* [Activity] Count the lines below that contain the word "unit", and state only that number.

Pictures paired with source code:
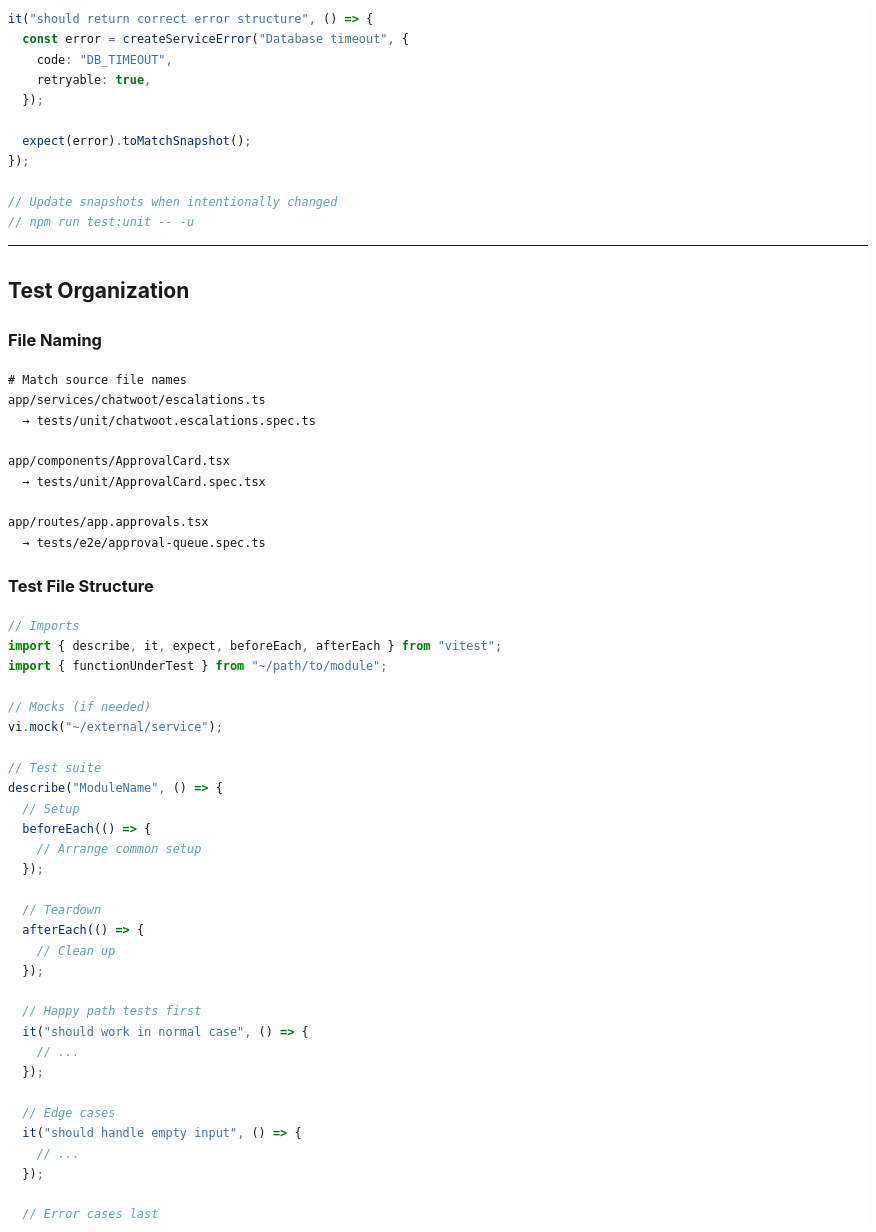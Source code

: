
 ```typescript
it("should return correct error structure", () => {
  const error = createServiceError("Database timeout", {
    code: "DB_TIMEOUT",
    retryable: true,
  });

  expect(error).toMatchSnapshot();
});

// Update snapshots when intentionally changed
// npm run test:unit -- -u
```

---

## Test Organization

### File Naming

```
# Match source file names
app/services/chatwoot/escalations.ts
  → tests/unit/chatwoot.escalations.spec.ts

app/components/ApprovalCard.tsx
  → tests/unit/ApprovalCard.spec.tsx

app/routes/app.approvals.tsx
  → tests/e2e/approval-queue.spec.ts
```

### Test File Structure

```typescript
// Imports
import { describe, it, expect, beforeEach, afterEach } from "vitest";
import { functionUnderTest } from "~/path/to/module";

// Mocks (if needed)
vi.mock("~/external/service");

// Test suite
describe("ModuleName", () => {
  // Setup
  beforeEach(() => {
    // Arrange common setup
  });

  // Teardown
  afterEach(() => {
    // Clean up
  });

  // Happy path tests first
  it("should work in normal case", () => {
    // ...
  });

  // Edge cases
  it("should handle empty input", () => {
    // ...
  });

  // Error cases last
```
==
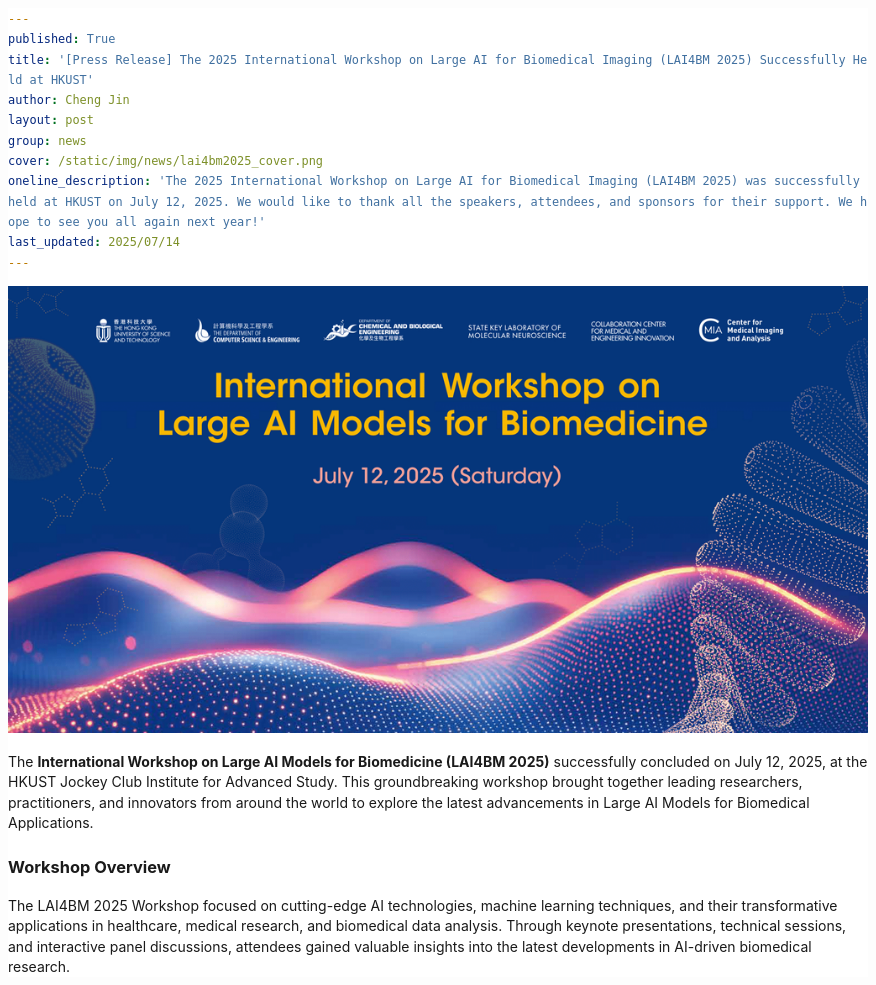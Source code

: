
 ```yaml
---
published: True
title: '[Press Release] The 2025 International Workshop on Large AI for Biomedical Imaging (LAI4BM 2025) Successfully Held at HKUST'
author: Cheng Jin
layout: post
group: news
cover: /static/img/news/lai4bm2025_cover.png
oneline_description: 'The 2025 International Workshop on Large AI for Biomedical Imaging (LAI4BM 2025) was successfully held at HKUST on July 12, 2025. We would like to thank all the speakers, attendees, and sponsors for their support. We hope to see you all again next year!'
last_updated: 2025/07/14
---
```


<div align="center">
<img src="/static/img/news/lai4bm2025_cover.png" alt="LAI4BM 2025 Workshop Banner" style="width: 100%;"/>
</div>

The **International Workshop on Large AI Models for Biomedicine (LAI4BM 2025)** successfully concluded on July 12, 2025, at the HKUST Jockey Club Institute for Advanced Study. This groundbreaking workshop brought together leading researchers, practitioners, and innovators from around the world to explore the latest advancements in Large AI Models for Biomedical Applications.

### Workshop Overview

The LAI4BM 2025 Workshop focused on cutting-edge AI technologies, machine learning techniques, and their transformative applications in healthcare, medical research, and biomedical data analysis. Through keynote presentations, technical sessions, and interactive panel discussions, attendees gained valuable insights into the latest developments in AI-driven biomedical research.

* [Written solution] 3